Work task - The output should be all lines of the entries below in which the word "como" occurs.

Records contained in a dataset
-----
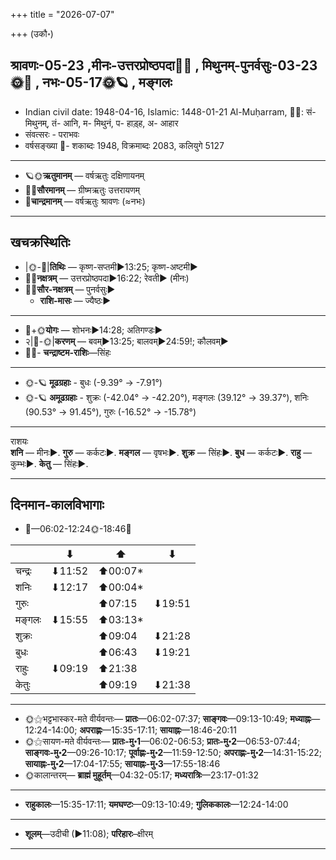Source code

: +++
title = "2026-07-07"

+++
(उकौ॰)
## श्रावणः-05-23  ,मीनः-उत्तरप्रोष्ठपदा🌛🌌  ,  मिथुनम्-पुनर्वसुः-03-23🌞🌌  ,  नभः-05-17🌞🪐  , मङ्गलः
- Indian civil date: 1948-04-16, Islamic: 1448-01-21 Al-Muḥarram, 🌌🌞: सं- मिथुनम्, तं- आनि, म- मिथुनं, प- हाड़्ह, अ- आहार
- संवत्सरः - पराभवः
- वर्षसङ्ख्या 🌛- शकाब्दः 1948, विक्रमाब्दः 2083, कलियुगे 5127
___________________
- 🪐🌞**ऋतुमानम्** — वर्षऋतुः दक्षिणायनम्
- 🌌🌞**सौरमानम्** — ग्रीष्मऋतुः उत्तरायणम्
- 🌛**चान्द्रमानम्** — वर्षऋतुः श्रावणः (≈नभः)
___________________


## खचक्रस्थितिः
- |🌞-🌛|**तिथिः** — कृष्ण-सप्तमी►13:25; कृष्ण-अष्टमी►  
- 🌌🌛**नक्षत्रम्** — उत्तरप्रोष्ठपदा►16:22; रेवती► (मीनः)  
- 🌌🌞**सौर-नक्षत्रम्** — पुनर्वसुः►  
  - **राशि-मासः** — ज्यैष्ठः► 
___________________
- 🌛+🌞**योगः** — शोभनः►14:28; अतिगण्डः►  
- २|🌛-🌞|**करणम्** — बवम्►13:25; बालवम्►24:59!; कौलवम्►  
- 🌌🌛- **चन्द्राष्टम-राशिः**—सिंहः  
___________________
- 🌞-🪐 **मूढग्रहाः** - बुधः (-9.39° → -7.91°)
- 🌞-🪐 **अमूढग्रहाः** - शुक्रः (-42.04° → -42.20°), मङ्गलः (39.12° → 39.37°), शनिः (90.53° → 91.45°), गुरुः (-16.52° → -15.78°)
___________________
राशयः  
**शनि** — मीनः►. **गुरु** — कर्कटः►. **मङ्गल** — वृषभः►. **शुक्र** — सिंहः►. **बुध** — कर्कटः►. **राहु** — कुम्भः►. **केतु** — सिंहः►. 
___________________


## दिनमान-कालविभागाः
- 🌅—06:02-12:24🌞-18:46🌇  

|      |⬇     |⬆     |⬇     |
|------|-----|-----|------|
|चन्द्रः|⬇11:52 |⬆00:07*|     |
|शनिः   |⬇12:17 |⬆00:04*|     |
|गुरुः  |     |⬆07:15 |⬇19:51 |
|मङ्गलः |⬇15:55 |⬆03:13*|     |
|शुक्रः |     |⬆09:04 |⬇21:28 |
|बुधः   |     |⬆06:43 |⬇19:21 |
|राहुः  |⬇09:19 |⬆21:38 |     |
|केतुः  |     |⬆09:19 |⬇21:38 |
___________________
- 🌞⚝भट्टभास्कर-मते वीर्यवन्तः— **प्रातः**—06:02-07:37; **साङ्गवः**—09:13-10:49; **मध्याह्नः**—12:24-14:00; **अपराह्णः**—15:35-17:11; **सायाह्नः**—18:46-20:11  
- 🌞⚝सायण-मते वीर्यवन्तः— **प्रातः-मु॰1**—06:02-06:53; **प्रातः-मु॰2**—06:53-07:44; **साङ्गवः-मु॰2**—09:26-10:17; **पूर्वाह्णः-मु॰2**—11:59-12:50; **अपराह्णः-मु॰2**—14:31-15:22; **सायाह्नः-मु॰2**—17:04-17:55; **सायाह्नः-मु॰3**—17:55-18:46  
- 🌞कालान्तरम्— **ब्राह्मं मुहूर्तम्**—04:32-05:17; **मध्यरात्रिः**—23:17-01:32  
___________________
- **राहुकालः**—15:35-17:11; **यमघण्टः**—09:13-10:49; **गुलिककालः**—12:24-14:00  
___________________
- **शूलम्**—उदीची (►11:08); **परिहारः**–क्षीरम्  
___________________
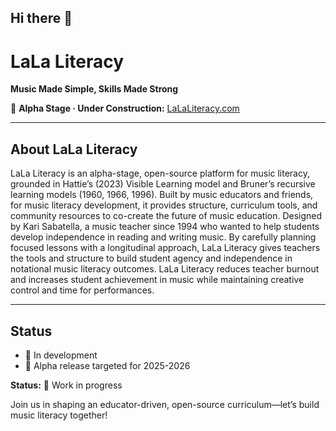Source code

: ## Hi there 👋

# LaLa Literacy

**Music Made Simple, Skills Made Strong**

🚧 **Alpha Stage · Under Construction:** [LaLaLiteracy.com](https://LaLaLiteracy.com) 

---

## About LaLa Literacy

LaLa Literacy is an alpha-stage, open-source platform for music literacy, grounded in Hattie’s (2023) Visible Learning model and Bruner’s recursive learning models (1960, 1966, 1996). Built by music educators and friends, for music literacy development, it provides structure, curriculum tools, and community resources to co-create the future of music education. Designed by Kari Sabatella, a music teacher since 1994 who wanted to help students develop independence in reading and writing music. By carefully planning focused lessons with a longitudinal approach, LaLa Literacy gives teachers the tools and structure to build student agency and independence in notational music literacy outcomes. LaLa Literacy reduces teacher burnout and increases student achievement in music while maintaining creative control and time for performances. 

---

## Status

- 🚧 In development  
- 🎯 Alpha release targeted for 2025-2026


**Status:** 🚧 Work in progress
<!--
**Get started:**  
1. Fork this repo  
2. Explore the `/lessons` folder  
3. Open an issue or submit a PR  
-->
Join us in shaping an educator-driven, open-source curriculum—let’s build music literacy together!


<!--
**LalaLiteracy/LaLaLiteracy** is a ✨ _special_ ✨ repository because its `README.md` (this file) appears on your GitHub profile.

Here are some ideas to get you started:

- 🔭 I’m currently working on ...
- 🌱 I’m currently learning ...
- 👯 I’m looking to collaborate on ...
- 🤔 I’m looking for help with ...
- 💬 Ask me about ...
- 📫 How to reach me: ...
- 😄 Pronouns: ...
- ⚡ Fun fact: ...
-->
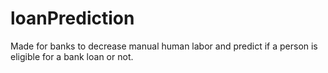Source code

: # loanPrediction
Made for banks to decrease manual human labor and predict if a person is eligible for a bank loan or not.

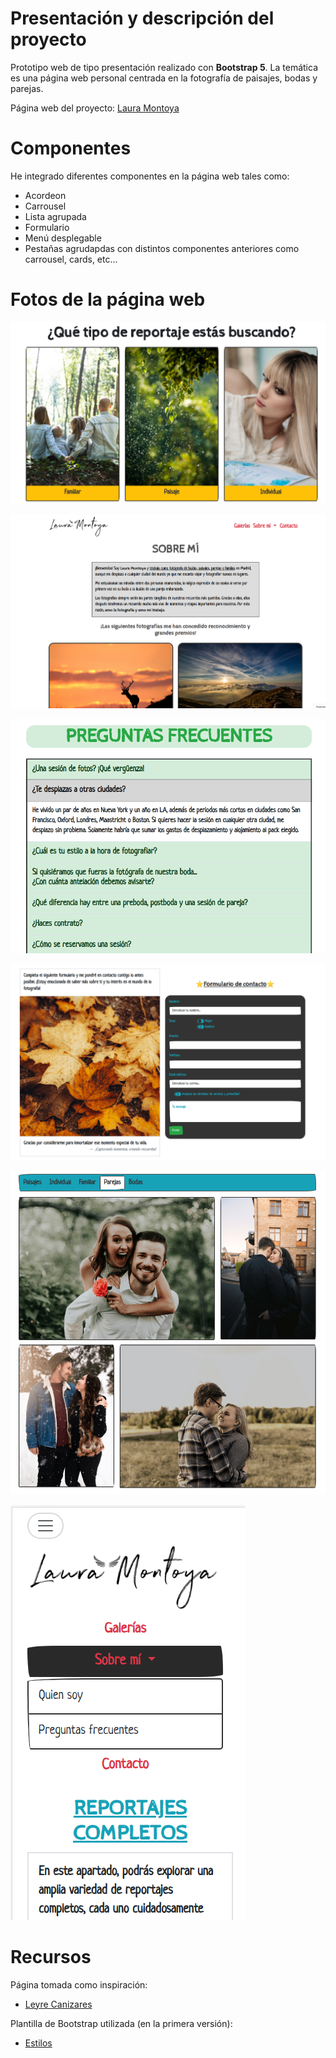 # Presentación y descripción del proyecto

Prototipo web de tipo presentación realizado con __Bootstrap 5__. La temática es una página web personal centrada en la fotografía de paisajes, bodas y parejas.

Página web del proyecto: [Laura Montoya](https://montoya-laura.000webhostapp.com/index.html)

# Componentes

He integrado diferentes componentes en la página web tales como:
* Acordeon
* Carrousel
* Lista agrupada
* Formulario
* Menú desplegable
* Pestañas agrudapdas con distintos componentes anteriores como carrousel, cards, etc...

# Fotos de la página web

![](img/readme1.png)

![](img/readme2.png)

![](img/readme3.png)

![](img/readme4.png)

![](img/readme5.png)

![](img/readme6.png)



# Recursos
Página tomada como inspiración:
* [Leyre Canizares](https://leyrefotografia.com)

Plantilla de Bootstrap utilizada (en la primera versión):
* [Estilos](https://bootswatch.com/sketchy/)
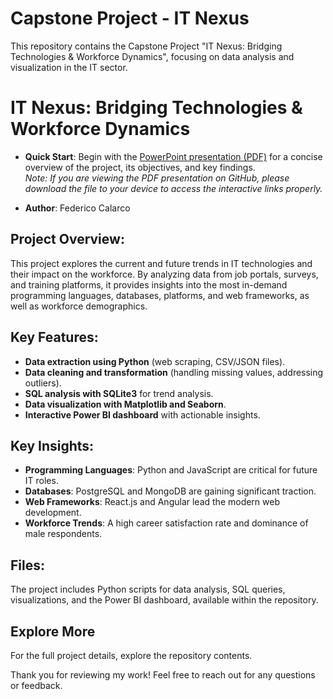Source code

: # Capstone Project - IT Nexus 
This repository contains the Capstone Project "IT Nexus: Bridging Technologies &amp; Workforce Dynamics", focusing on data analysis and visualization in the IT sector.

# IT Nexus: Bridging Technologies & Workforce Dynamics
- **Quick Start**: Begin with the [PowerPoint presentation (PDF)](./FedericoCalarco_IT_Nexus_Report(PowerPoint).pdf) for a concise overview of the project, its objectives, and key findings.  
  *Note: If you are viewing the PDF presentation on GitHub, please download the file to your device to access the interactive links properly.*

- **Author**: Federico Calarco

## Project Overview:
This project explores the current and future trends in IT technologies and their impact on the workforce. By analyzing data from job portals, surveys, and training platforms, it provides insights into the most in-demand programming languages, databases, platforms, and web frameworks, as well as workforce demographics.

## Key Features:
- **Data extraction using Python** (web scraping, CSV/JSON files).
- **Data cleaning and transformation** (handling missing values, addressing outliers).
- **SQL analysis with SQLite3** for trend analysis.
- **Data visualization with Matplotlib and Seaborn**.
- **Interactive Power BI dashboard** with actionable insights.

## Key Insights:
- **Programming Languages**: Python and JavaScript are critical for future IT roles.
- **Databases**: PostgreSQL and MongoDB are gaining significant traction.
- **Web Frameworks**: React.js and Angular lead the modern web development.
- **Workforce Trends**: A high career satisfaction rate and dominance of male respondents.

## Files:
The project includes Python scripts for data analysis, SQL queries, visualizations, and the Power BI dashboard, available within the repository.
 
## **Explore More**  
For the full project details, explore the repository contents.  

Thank you for reviewing my work! Feel free to reach out for any questions or feedback.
-----
Task solution -
He integrado diferentes componentes en la página web tales como:
* Pestañas agrudapdas con distintos componentes anteriores como carrousel, cards, etc...
Página tomada como inspiración:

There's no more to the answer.